What you have to do → Collect every line below that contains the word "zugeordneten".

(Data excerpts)

------

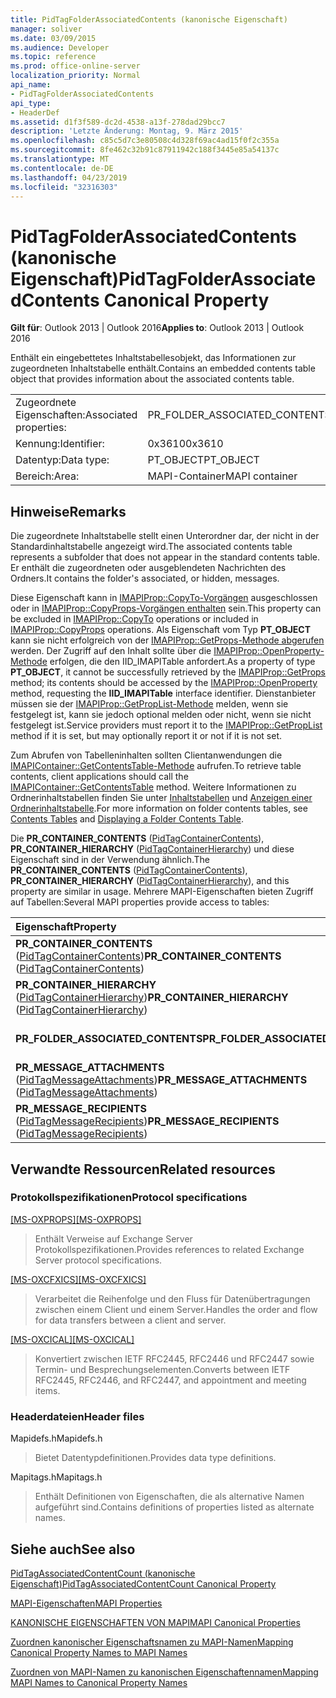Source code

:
 ```yaml
---
title: PidTagFolderAssociatedContents (kanonische Eigenschaft)
manager: soliver
ms.date: 03/09/2015
ms.audience: Developer
ms.topic: reference
ms.prod: office-online-server
localization_priority: Normal
api_name:
- PidTagFolderAssociatedContents
api_type:
- HeaderDef
ms.assetid: d1f3f589-dc2d-4538-a13f-278dad29bcc7
description: 'Letzte Änderung: Montag, 9. März 2015'
ms.openlocfilehash: c85c5d7c3e80508c4d328f69ac4ad15f0f2c355a
ms.sourcegitcommit: 8fe462c32b91c87911942c188f3445e85a54137c
ms.translationtype: MT
ms.contentlocale: de-DE
ms.lasthandoff: 04/23/2019
ms.locfileid: "32316303"
---
```

# <a name="pidtagfolderassociatedcontents-canonical-property"></a><span data-ttu-id="121df-103">PidTagFolderAssociatedContents (kanonische Eigenschaft)</span><span class="sxs-lookup"><span data-stu-id="121df-103">PidTagFolderAssociatedContents Canonical Property</span></span>

  
  
<span data-ttu-id="121df-104">**Gilt für**: Outlook 2013 | Outlook 2016</span><span class="sxs-lookup"><span data-stu-id="121df-104">**Applies to**: Outlook 2013 | Outlook 2016</span></span> 
  
<span data-ttu-id="121df-105">Enthält ein eingebettetes Inhaltstabellesobjekt, das Informationen zur zugeordneten Inhaltstabelle enthält.</span><span class="sxs-lookup"><span data-stu-id="121df-105">Contains an embedded contents table object that provides information about the associated contents table.</span></span> 
  
|||
|:-----|:-----|
|<span data-ttu-id="121df-106">Zugeordnete Eigenschaften:</span><span class="sxs-lookup"><span data-stu-id="121df-106">Associated properties:</span></span>  <br/> |<span data-ttu-id="121df-107">PR_FOLDER_ASSOCIATED_CONTENTS</span><span class="sxs-lookup"><span data-stu-id="121df-107">PR_FOLDER_ASSOCIATED_CONTENTS</span></span>  <br/> |
|<span data-ttu-id="121df-108">Kennung:</span><span class="sxs-lookup"><span data-stu-id="121df-108">Identifier:</span></span>  <br/> |<span data-ttu-id="121df-109">0x3610</span><span class="sxs-lookup"><span data-stu-id="121df-109">0x3610</span></span>  <br/> |
|<span data-ttu-id="121df-110">Datentyp:</span><span class="sxs-lookup"><span data-stu-id="121df-110">Data type:</span></span>  <br/> |<span data-ttu-id="121df-111">PT_OBJECT</span><span class="sxs-lookup"><span data-stu-id="121df-111">PT_OBJECT</span></span>  <br/> |
|<span data-ttu-id="121df-112">Bereich:</span><span class="sxs-lookup"><span data-stu-id="121df-112">Area:</span></span>  <br/> |<span data-ttu-id="121df-113">MAPI-Container</span><span class="sxs-lookup"><span data-stu-id="121df-113">MAPI container</span></span>  <br/> |
   
## <a name="remarks"></a><span data-ttu-id="121df-114">Hinweise</span><span class="sxs-lookup"><span data-stu-id="121df-114">Remarks</span></span>

<span data-ttu-id="121df-115">Die zugeordnete Inhaltstabelle stellt einen Unterordner dar, der nicht in der Standardinhaltstabelle angezeigt wird.</span><span class="sxs-lookup"><span data-stu-id="121df-115">The associated contents table represents a subfolder that does not appear in the standard contents table.</span></span> <span data-ttu-id="121df-116">Er enthält die zugeordneten oder ausgeblendeten Nachrichten des Ordners.</span><span class="sxs-lookup"><span data-stu-id="121df-116">It contains the folder's associated, or hidden, messages.</span></span> 
  
<span data-ttu-id="121df-117">Diese Eigenschaft kann in [IMAPIProp::CopyTo-Vorgängen](imapiprop-copyto.md) ausgeschlossen oder in [IMAPIProp::CopyProps-Vorgängen enthalten](imapiprop-copyprops.md) sein.</span><span class="sxs-lookup"><span data-stu-id="121df-117">This property can be excluded in [IMAPIProp::CopyTo](imapiprop-copyto.md) operations or included in [IMAPIProp::CopyProps](imapiprop-copyprops.md) operations.</span></span> <span data-ttu-id="121df-118">Als Eigenschaft vom Typ **PT_OBJECT** kann sie nicht erfolgreich von der [IMAPIProp::GetProps-Methode abgerufen](imapiprop-getprops.md) werden. Der Zugriff auf den Inhalt sollte über die [IMAPIProp::OpenProperty-Methode](imapiprop-openproperty.md) erfolgen, die den IID_IMAPITable  anfordert.</span><span class="sxs-lookup"><span data-stu-id="121df-118">As a property of type **PT_OBJECT**, it cannot be successfully retrieved by the [IMAPIProp::GetProps](imapiprop-getprops.md) method; its contents should be accessed by the [IMAPIProp::OpenProperty](imapiprop-openproperty.md) method, requesting the **IID_IMAPITable** interface identifier.</span></span> <span data-ttu-id="121df-119">Dienstanbieter müssen sie der [IMAPIProp::GetPropList-Methode](imapiprop-getproplist.md) melden, wenn sie festgelegt ist, kann sie jedoch optional melden oder nicht, wenn sie nicht festgelegt ist.</span><span class="sxs-lookup"><span data-stu-id="121df-119">Service providers must report it to the [IMAPIProp::GetPropList](imapiprop-getproplist.md) method if it is set, but may optionally report it or not if it is not set.</span></span> 
  
<span data-ttu-id="121df-120">Zum Abrufen von Tabelleninhalten sollten Clientanwendungen die [IMAPIContainer::GetContentsTable-Methode](imapicontainer-getcontentstable.md) aufrufen.</span><span class="sxs-lookup"><span data-stu-id="121df-120">To retrieve table contents, client applications should call the [IMAPIContainer::GetContentsTable](imapicontainer-getcontentstable.md) method.</span></span> <span data-ttu-id="121df-121">Weitere Informationen zu Ordnerinhaltstabellen finden Sie unter [Inhaltstabellen](contents-tables.md) und [Anzeigen einer Ordnerinhaltstabelle](displaying-a-folder-contents-table.md).</span><span class="sxs-lookup"><span data-stu-id="121df-121">For more information on folder contents tables, see [Contents Tables](contents-tables.md) and [Displaying a Folder Contents Table](displaying-a-folder-contents-table.md).</span></span> 
  
<span data-ttu-id="121df-122">Die **PR_CONTAINER_CONTENTS** ([PidTagContainerContents](pidtagcontainercontents-canonical-property.md)), **PR_CONTAINER_HIERARCHY** ([PidTagContainerHierarchy](pidtagcontainerhierarchy-canonical-property.md)) und diese Eigenschaft sind in der Verwendung ähnlich.</span><span class="sxs-lookup"><span data-stu-id="121df-122">The **PR_CONTAINER_CONTENTS** ([PidTagContainerContents](pidtagcontainercontents-canonical-property.md)), **PR_CONTAINER_HIERARCHY** ([PidTagContainerHierarchy](pidtagcontainerhierarchy-canonical-property.md)), and this property are similar in usage.</span></span> <span data-ttu-id="121df-123">Mehrere MAPI-Eigenschaften bieten Zugriff auf Tabellen:</span><span class="sxs-lookup"><span data-stu-id="121df-123">Several MAPI properties provide access to tables:</span></span> 
  
|<span data-ttu-id="121df-124">**Eigenschaft**</span><span class="sxs-lookup"><span data-stu-id="121df-124">**Property**</span></span>|<span data-ttu-id="121df-125">**Table**</span><span class="sxs-lookup"><span data-stu-id="121df-125">**Table**</span></span>|
|:-----|:-----|
|<span data-ttu-id="121df-126">**PR_CONTAINER_CONTENTS** ([PidTagContainerContents](pidtagcontainercontents-canonical-property.md))</span><span class="sxs-lookup"><span data-stu-id="121df-126">**PR_CONTAINER_CONTENTS** ([PidTagContainerContents](pidtagcontainercontents-canonical-property.md))</span></span>  <br/> |<span data-ttu-id="121df-127">Inhaltstabelle</span><span class="sxs-lookup"><span data-stu-id="121df-127">Contents table</span></span>  <br/> |
|<span data-ttu-id="121df-128">**PR_CONTAINER_HIERARCHY** ([PidTagContainerHierarchy](pidtagcontainerhierarchy-canonical-property.md))</span><span class="sxs-lookup"><span data-stu-id="121df-128">**PR_CONTAINER_HIERARCHY** ([PidTagContainerHierarchy](pidtagcontainerhierarchy-canonical-property.md))</span></span>  <br/> |<span data-ttu-id="121df-129">Hierarchietabelle</span><span class="sxs-lookup"><span data-stu-id="121df-129">Hierarchy table</span></span>  <br/> |
|<span data-ttu-id="121df-130">**PR_FOLDER_ASSOCIATED_CONTENTS**</span><span class="sxs-lookup"><span data-stu-id="121df-130">**PR_FOLDER_ASSOCIATED_CONTENTS**</span></span> <br/> |<span data-ttu-id="121df-131">Tabelle "Zugeordnete Inhalte"</span><span class="sxs-lookup"><span data-stu-id="121df-131">Associated contents table</span></span>  <br/> |
|<span data-ttu-id="121df-132">**PR_MESSAGE_ATTACHMENTS** ([PidTagMessageAttachments](pidtagmessageattachments-canonical-property.md))</span><span class="sxs-lookup"><span data-stu-id="121df-132">**PR_MESSAGE_ATTACHMENTS** ([PidTagMessageAttachments](pidtagmessageattachments-canonical-property.md))</span></span>  <br/> |<span data-ttu-id="121df-133">Anlagentabelle</span><span class="sxs-lookup"><span data-stu-id="121df-133">Attachment table</span></span>  <br/> |
|<span data-ttu-id="121df-134">**PR_MESSAGE_RECIPIENTS** ([PidTagMessageRecipients](pidtagmessagerecipients-canonical-property.md))</span><span class="sxs-lookup"><span data-stu-id="121df-134">**PR_MESSAGE_RECIPIENTS** ([PidTagMessageRecipients](pidtagmessagerecipients-canonical-property.md))</span></span>  <br/> |<span data-ttu-id="121df-135">Empfängertabelle</span><span class="sxs-lookup"><span data-stu-id="121df-135">Recipient table</span></span>  <br/> |
   
## <a name="related-resources"></a><span data-ttu-id="121df-136">Verwandte Ressourcen</span><span class="sxs-lookup"><span data-stu-id="121df-136">Related resources</span></span>

### <a name="protocol-specifications"></a><span data-ttu-id="121df-137">Protokollspezifikationen</span><span class="sxs-lookup"><span data-stu-id="121df-137">Protocol specifications</span></span>

<span data-ttu-id="121df-138">[[MS-OXPROPS]](https://msdn.microsoft.com/library/f6ab1613-aefe-447d-a49c-18217230b148%28Office.15%29.aspx)</span><span class="sxs-lookup"><span data-stu-id="121df-138">[[MS-OXPROPS]](https://msdn.microsoft.com/library/f6ab1613-aefe-447d-a49c-18217230b148%28Office.15%29.aspx)</span></span>
  
> <span data-ttu-id="121df-139">Enthält Verweise auf Exchange Server Protokollspezifikationen.</span><span class="sxs-lookup"><span data-stu-id="121df-139">Provides references to related Exchange Server protocol specifications.</span></span>
    
<span data-ttu-id="121df-140">[[MS-OXCFXICS]](https://msdn.microsoft.com/library/b9752f3d-d50d-44b8-9e6b-608a117c8532%28Office.15%29.aspx)</span><span class="sxs-lookup"><span data-stu-id="121df-140">[[MS-OXCFXICS]](https://msdn.microsoft.com/library/b9752f3d-d50d-44b8-9e6b-608a117c8532%28Office.15%29.aspx)</span></span>
  
> <span data-ttu-id="121df-141">Verarbeitet die Reihenfolge und den Fluss für Datenübertragungen zwischen einem Client und einem Server.</span><span class="sxs-lookup"><span data-stu-id="121df-141">Handles the order and flow for data transfers between a client and server.</span></span>
    
<span data-ttu-id="121df-142">[[MS-OXCICAL]](https://msdn.microsoft.com/library/a685a040-5b69-4c84-b084-795113fb4012%28Office.15%29.aspx)</span><span class="sxs-lookup"><span data-stu-id="121df-142">[[MS-OXCICAL]](https://msdn.microsoft.com/library/a685a040-5b69-4c84-b084-795113fb4012%28Office.15%29.aspx)</span></span>
  
> <span data-ttu-id="121df-143">Konvertiert zwischen IETF RFC2445, RFC2446 und RFC2447 sowie Termin- und Besprechungselementen.</span><span class="sxs-lookup"><span data-stu-id="121df-143">Converts between IETF RFC2445, RFC2446, and RFC2447, and appointment and meeting items.</span></span>
    
### <a name="header-files"></a><span data-ttu-id="121df-144">Headerdateien</span><span class="sxs-lookup"><span data-stu-id="121df-144">Header files</span></span>

<span data-ttu-id="121df-145">Mapidefs.h</span><span class="sxs-lookup"><span data-stu-id="121df-145">Mapidefs.h</span></span>
  
> <span data-ttu-id="121df-146">Bietet Datentypdefinitionen.</span><span class="sxs-lookup"><span data-stu-id="121df-146">Provides data type definitions.</span></span>
    
<span data-ttu-id="121df-147">Mapitags.h</span><span class="sxs-lookup"><span data-stu-id="121df-147">Mapitags.h</span></span>
  
> <span data-ttu-id="121df-148">Enthält Definitionen von Eigenschaften, die als alternative Namen aufgeführt sind.</span><span class="sxs-lookup"><span data-stu-id="121df-148">Contains definitions of properties listed as alternate names.</span></span>
    
## <a name="see-also"></a><span data-ttu-id="121df-149">Siehe auch</span><span class="sxs-lookup"><span data-stu-id="121df-149">See also</span></span>



[<span data-ttu-id="121df-150">PidTagAssociatedContentCount (kanonische Eigenschaft)</span><span class="sxs-lookup"><span data-stu-id="121df-150">PidTagAssociatedContentCount Canonical Property</span></span>](pidtagassociatedcontentcount-canonical-property.md)


[<span data-ttu-id="121df-151">MAPI-Eigenschaften</span><span class="sxs-lookup"><span data-stu-id="121df-151">MAPI Properties</span></span>](mapi-properties.md)
  
[<span data-ttu-id="121df-152">KANONISCHE EIGENSCHAFTEN VON MAPI</span><span class="sxs-lookup"><span data-stu-id="121df-152">MAPI Canonical Properties</span></span>](mapi-canonical-properties.md)
  
[<span data-ttu-id="121df-153">Zuordnen kanonischer Eigenschaftsnamen zu MAPI-Namen</span><span class="sxs-lookup"><span data-stu-id="121df-153">Mapping Canonical Property Names to MAPI Names</span></span>](mapping-canonical-property-names-to-mapi-names.md)
  
[<span data-ttu-id="121df-154">Zuordnen von MAPI-Namen zu kanonischen Eigenschaftennamen</span><span class="sxs-lookup"><span data-stu-id="121df-154">Mapping MAPI Names to Canonical Property Names</span></span>](mapping-mapi-names-to-canonical-property-names.md)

------

Output →
<span data-ttu-id="121df-105">Enthält ein eingebettetes Inhaltstabellesobjekt, das Informationen zur zugeordneten Inhaltstabelle enthält.</span><span class="sxs-lookup"><span data-stu-id="121df-105">Contains an embedded contents table object that provides information about the associated contents table.</span></span> 
<span data-ttu-id="121df-115">Die zugeordnete Inhaltstabelle stellt einen Unterordner dar, der nicht in der Standardinhaltstabelle angezeigt wird.</span><span class="sxs-lookup"><span data-stu-id="121df-115">The associated contents table represents a subfolder that does not appear in the standard contents table.</span></span> <span data-ttu-id="121df-116">Er enthält die zugeordneten oder ausgeblendeten Nachrichten des Ordners.</span><span class="sxs-lookup"><span data-stu-id="121df-116">It contains the folder's associated, or hidden, messages.</span></span> 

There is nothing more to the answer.